13 Kasım 2024
Kıskandırmak, kıskanmak, pek çok sıradan çiftin birbirine oynadığı bir oyundur. Kimisi kendine hakim olamaz ve kıskandırmayı sever. Bunun arkasında, aslında “Bak, beni başka beğenenler de var, ona göre” diye bir gözdağı vermek yatar. Bazen de, sırf kendini iyi, yeterli ve değerli hissetmek için yapılır çünkü kişi kendi değerinin aslında farkında değildir.
Kıskanmak ise, çok tehlikeli bir duygudur. Ve kısıtlama ihtiyacı doğurur. Kişiyi kısıtlamaya, güvensizliğe, hafiyeliğe kadar götürür. Hatta kıskanmak, rövanş için kıskandırmayı da getirebilir.
Tüm bu oyunları oynayanlar şunu bilsinler:
Kıskandırmayı sevenler, hiçbir zaman GERÇEK AŞKLARINA ULAŞAMAYACAKLAR. Çünkü ulaşılmazlık, bu oyunun kuralıdır. Yani, kendisini ulaşılmazmış gibi yapan, ya da başkaları ile rekabete sokan kişiler, “EN” olarak gördükleri tam paket bir partnere ulaşamazlar. Bu, enerjinin yaratımıdır.
Kıskandırmak ve ulaşılmazlık, GÜVENSİZLİK getirecektir: zaten en çok istedikleri kişiye ulaşamama sebebi de buradan gelir. Yani, o en çok gözlerinde büyüttükleri kişiye güvenemezler. Çünkü kalpleri açılır. Kalbini açmaktan korkan kişiler, gerçekten sever ya da aşık olurlarsa, güvenemezler. Ve müthiş bir kıskançlığa kendileri kapılmaya başlar.
Sonuç:
Güven duymayan bir kadın, sevişirken bedenini ve ruhunu tamamen açamaz. Güven duymayan erkek ise, kalbini ve duygularını açamaz. Oysa, kadın kendini tam verebilse, tam güvense, çok fazla yükselebilir. Gerçek bir kadın yükselirse, erkeğini iki misli yükseltecektir. Erkeğin bilmediği, hesaplamadığı budur.
Kadın da aynı şekilde, kendisi güvenebildiğinde, çok yüksek bir hazza ulaşabilir. Yoksa o yüksek hazzın kapıları da kapanacaktır.

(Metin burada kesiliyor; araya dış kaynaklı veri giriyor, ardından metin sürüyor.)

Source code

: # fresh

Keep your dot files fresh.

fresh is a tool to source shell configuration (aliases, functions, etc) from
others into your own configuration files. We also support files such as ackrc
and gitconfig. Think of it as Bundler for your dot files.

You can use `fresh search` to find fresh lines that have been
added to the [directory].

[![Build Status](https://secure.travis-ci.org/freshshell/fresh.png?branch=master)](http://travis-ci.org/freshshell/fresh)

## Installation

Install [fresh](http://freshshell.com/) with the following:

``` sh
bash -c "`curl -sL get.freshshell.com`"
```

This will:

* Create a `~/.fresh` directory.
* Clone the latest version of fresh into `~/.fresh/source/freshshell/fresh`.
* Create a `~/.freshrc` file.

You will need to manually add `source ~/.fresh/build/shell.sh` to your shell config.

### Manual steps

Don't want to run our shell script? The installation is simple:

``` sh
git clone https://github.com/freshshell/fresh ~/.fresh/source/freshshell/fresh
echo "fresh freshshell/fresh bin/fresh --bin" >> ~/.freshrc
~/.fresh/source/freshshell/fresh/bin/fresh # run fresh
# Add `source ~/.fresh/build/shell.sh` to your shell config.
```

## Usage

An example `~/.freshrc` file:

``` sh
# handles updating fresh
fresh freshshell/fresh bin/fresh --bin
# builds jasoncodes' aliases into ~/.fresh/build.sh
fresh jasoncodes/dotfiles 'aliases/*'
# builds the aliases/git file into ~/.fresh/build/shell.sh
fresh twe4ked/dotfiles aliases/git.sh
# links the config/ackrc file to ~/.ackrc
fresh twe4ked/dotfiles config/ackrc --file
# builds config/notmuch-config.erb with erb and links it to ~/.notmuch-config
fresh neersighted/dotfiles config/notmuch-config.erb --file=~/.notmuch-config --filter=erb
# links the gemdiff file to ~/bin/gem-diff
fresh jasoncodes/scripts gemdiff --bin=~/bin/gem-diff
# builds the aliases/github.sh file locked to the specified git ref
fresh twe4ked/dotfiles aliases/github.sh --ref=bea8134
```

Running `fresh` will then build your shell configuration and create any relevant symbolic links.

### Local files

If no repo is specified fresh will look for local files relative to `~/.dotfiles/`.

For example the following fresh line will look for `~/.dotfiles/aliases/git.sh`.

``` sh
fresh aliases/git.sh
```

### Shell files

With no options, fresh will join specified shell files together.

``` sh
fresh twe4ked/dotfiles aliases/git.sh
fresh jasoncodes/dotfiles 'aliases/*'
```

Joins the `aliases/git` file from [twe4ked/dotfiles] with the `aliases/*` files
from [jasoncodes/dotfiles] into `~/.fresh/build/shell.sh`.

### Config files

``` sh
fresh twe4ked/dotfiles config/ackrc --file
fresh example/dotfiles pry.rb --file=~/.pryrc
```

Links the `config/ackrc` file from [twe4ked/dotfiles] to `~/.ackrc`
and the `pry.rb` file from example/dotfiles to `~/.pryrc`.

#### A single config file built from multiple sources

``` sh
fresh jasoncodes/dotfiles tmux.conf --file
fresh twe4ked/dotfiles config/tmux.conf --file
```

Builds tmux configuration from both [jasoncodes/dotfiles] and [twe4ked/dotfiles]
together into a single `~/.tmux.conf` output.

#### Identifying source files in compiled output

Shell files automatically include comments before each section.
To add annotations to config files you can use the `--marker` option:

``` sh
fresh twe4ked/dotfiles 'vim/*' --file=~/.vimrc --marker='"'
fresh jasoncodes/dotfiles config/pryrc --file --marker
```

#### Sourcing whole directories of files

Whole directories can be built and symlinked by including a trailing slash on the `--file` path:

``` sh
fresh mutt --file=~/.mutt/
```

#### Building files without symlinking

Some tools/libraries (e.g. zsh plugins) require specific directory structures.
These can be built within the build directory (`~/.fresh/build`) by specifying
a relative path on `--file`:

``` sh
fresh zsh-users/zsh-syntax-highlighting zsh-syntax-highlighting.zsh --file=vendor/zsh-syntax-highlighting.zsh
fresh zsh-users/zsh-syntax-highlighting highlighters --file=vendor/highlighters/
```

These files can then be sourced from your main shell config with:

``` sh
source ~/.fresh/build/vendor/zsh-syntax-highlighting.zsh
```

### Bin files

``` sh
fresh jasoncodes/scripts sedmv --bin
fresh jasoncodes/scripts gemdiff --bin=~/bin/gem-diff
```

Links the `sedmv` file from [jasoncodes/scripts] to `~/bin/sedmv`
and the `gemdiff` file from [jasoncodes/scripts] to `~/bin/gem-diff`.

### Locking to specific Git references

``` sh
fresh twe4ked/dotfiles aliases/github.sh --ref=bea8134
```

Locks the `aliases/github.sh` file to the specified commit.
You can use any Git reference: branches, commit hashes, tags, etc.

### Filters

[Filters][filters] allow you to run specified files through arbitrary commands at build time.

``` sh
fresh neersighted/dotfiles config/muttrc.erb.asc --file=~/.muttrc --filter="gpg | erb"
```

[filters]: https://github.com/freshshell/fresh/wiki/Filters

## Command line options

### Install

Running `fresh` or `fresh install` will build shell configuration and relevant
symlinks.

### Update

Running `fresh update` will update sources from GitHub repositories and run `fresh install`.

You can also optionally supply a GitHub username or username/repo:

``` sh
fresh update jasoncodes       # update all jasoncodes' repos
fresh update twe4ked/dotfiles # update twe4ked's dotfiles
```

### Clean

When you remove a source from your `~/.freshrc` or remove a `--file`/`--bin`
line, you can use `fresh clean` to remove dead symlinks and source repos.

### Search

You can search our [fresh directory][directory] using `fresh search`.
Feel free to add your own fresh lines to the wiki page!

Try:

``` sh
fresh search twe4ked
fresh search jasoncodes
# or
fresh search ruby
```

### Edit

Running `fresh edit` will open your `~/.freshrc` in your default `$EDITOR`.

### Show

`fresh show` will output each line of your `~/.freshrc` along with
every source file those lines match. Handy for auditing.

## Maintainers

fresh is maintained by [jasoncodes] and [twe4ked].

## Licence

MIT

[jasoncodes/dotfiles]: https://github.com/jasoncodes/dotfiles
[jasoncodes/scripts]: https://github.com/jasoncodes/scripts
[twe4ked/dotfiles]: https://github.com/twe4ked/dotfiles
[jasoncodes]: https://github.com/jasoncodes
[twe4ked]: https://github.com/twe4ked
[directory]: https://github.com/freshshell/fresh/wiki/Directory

Sahiplenilmek ile Kıskanılmak Arasındaki Büyük FARK
Çok yüksek kıskançlık, sahiplenme demek değildir. Sahiplenmek ile kıskanılmak arasında dağlar kadar fark vardır.
Bir erkek ve kadın düşünün. Kadın mini etek giymiş. Erkeğinin koluna girmiş. Dışardan bir başka erkek onlara doğru yürüyor. Bu erkeğin kadınına bakma ihtimali yüzünden, onu kısıtlamak, bağırmaki, suçlamak, kıskançlıktır. Ancak, kadın, sevdiği erkeğin yanında kendini güvende hissedebilirse, bu sahiplenmektir.
Belki de sevdiği erkek, yabancı olana gözleriyle öyle bir bakış fırlatır ki, yabancı olan herhangi bir şekilde bakmaya cesareti bile edemez. Aslında en derinde, bir kadın bunu ister. Ve gerçek anlamda bu korunmayı alabilse, cesaretli, korkusuz, meydan okuyabilen bir erkeği olabilse, derinlemesine nüfuz edildiğini hissedecektir.
İşte o zaman, kadının gerçek gücü, tutkusu, ruhu, canlılığı, duyguları o erkeğe akacaktır. Kadın yükselir ve erkeği de yükseltir.
Sıradan Seks ile Yüksek Sevişme Arasındaki Büyük FARK
Bir kadını, “Sen kır dizini otur, gülme, dikkat çekme” diyerek kısıtlamak, zorla “Yemek yapmak senin için, mecbursun” demek, “Oraya gidemezsin, bununla görüşemezsin” diyerek kısıtlamak, aslında kadının küçülmesine sebep olur.
Erkek, küçülttüğü kadınla mutlu olamayacaktır. Ya da, hangi potansiyel mutlulukları kaçırdığını asla bilemeyecektir. Çünkü verilen talimatlar, zorla yaptırılamaz. Sadece kadın çok mutlu, doygun, sevilen, ruhuna kadar nüfuz edilmiş hissederse, o zaman tüm bunları kendiliğinden yapacaktır. Sevgisiyle, enerjisiyle, ruhuyla yapacaktır. Kaçan bir erkeği zorla tutmak ya da kendisini zorlayan bir erkekten korkarak yaparsa, hiçbir anlamı olmaz.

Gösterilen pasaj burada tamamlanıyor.